Business
China Contemplates $142 Billion Capital Injection into Major State Banks: A First Since 2008 Financial Crisis
China is considering infusing $142 billion into its leading banks, marking the first such move since the 2008 financial crisis. The majority of the funds are expected to be raised through new special sovereign bonds, according to insiders.
China is contemplating pumping as much as 1 trillion yuan (equivalent to US$142 billion) into its largest state-controlled banks. The aim is to bolster their ability to aid the faltering economy, as per individuals with knowledge of the situation.
The six biggest government-owned banks in China, which include the Industrial and Commercial Bank of China, China Construction Bank, Agricultural Bank of China, Bank of China, Bank of Communications, and Postal Savings Bank of China, may each get a funding boost of 100 billion yuan, according to an insider who spoke to the Post.
The primary source of the funding is expected to be the release of new special sovereign bonds, according to anonymous sources who requested privacy due to the sensitive nature of the topic. The specifics of this plan are still under review and may be altered, the same sources indicated. This action would mark Beijing's first infusion of capital into its major banks since the worldwide financial crisis.

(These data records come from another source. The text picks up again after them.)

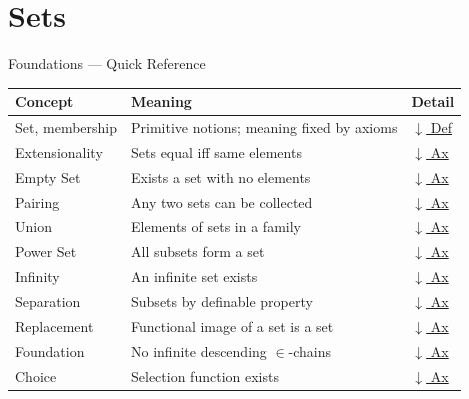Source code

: \section{Sets}




\begin{toolkitbox}{Foundations --- Quick Reference}
\small
\begin{tabular}{l l l}
\toprule
\textbf{Concept} & \textbf{Meaning} & \textbf{Detail} \\
\midrule
Set, membership        & Primitive notions; meaning fixed by axioms & \hyperref[def:set-membership]{$\downarrow$ Def} \\
Extensionality         & Sets equal iff same elements & \hyperref[ax:extensionality]{$\downarrow$ Ax} \\
Empty Set              & Exists a set with no elements & \hyperref[ax:empty-set]{$\downarrow$ Ax} \\
Pairing                & Any two sets can be collected & \hyperref[ax:pairing]{$\downarrow$ Ax} \\
Union                  & Elements of sets in a family & \hyperref[ax:union]{$\downarrow$ Ax} \\
Power Set              & All subsets form a set & \hyperref[ax:power-set]{$\downarrow$ Ax} \\
Infinity               & An infinite set exists & \hyperref[ax:infinity]{$\downarrow$ Ax} \\
Separation             & Subsets by definable property & \hyperref[ax:separation]{$\downarrow$ Ax} \\
Replacement            & Functional image of a set is a set & \hyperref[ax:replacement]{$\downarrow$ Ax} \\
Foundation             & No infinite descending $\in$-chains & \hyperref[ax:foundation]{$\downarrow$ Ax} \\
Choice                 & Selection function exists & \hyperref[ax:choice]{$\downarrow$ Ax} \\
\bottomrule
\end{tabular}
\end{toolkitbox}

China is swiftly working to boost its banks, despite the fact that its six major banks already have capital levels significantly above the necessary requirements. This comes after introducing sweeping cuts to mortgage rates and drastically reducing important policy rates in a bid to stimulate the economy. Banks such as ICBC and Bank of China, which have been instrumental in supporting the economy over previous years, are now grappling with unprecedentedly low margins, plummeting profits, and increasing non-performing loans.
Earlier this week, Li Yunze, the country's chief banking supervisor, announced plans to boost core tier 1 capital in its six key commercial banks, without going into detail. The National Financial Regulatory Administration did not offer a response to a request for comment.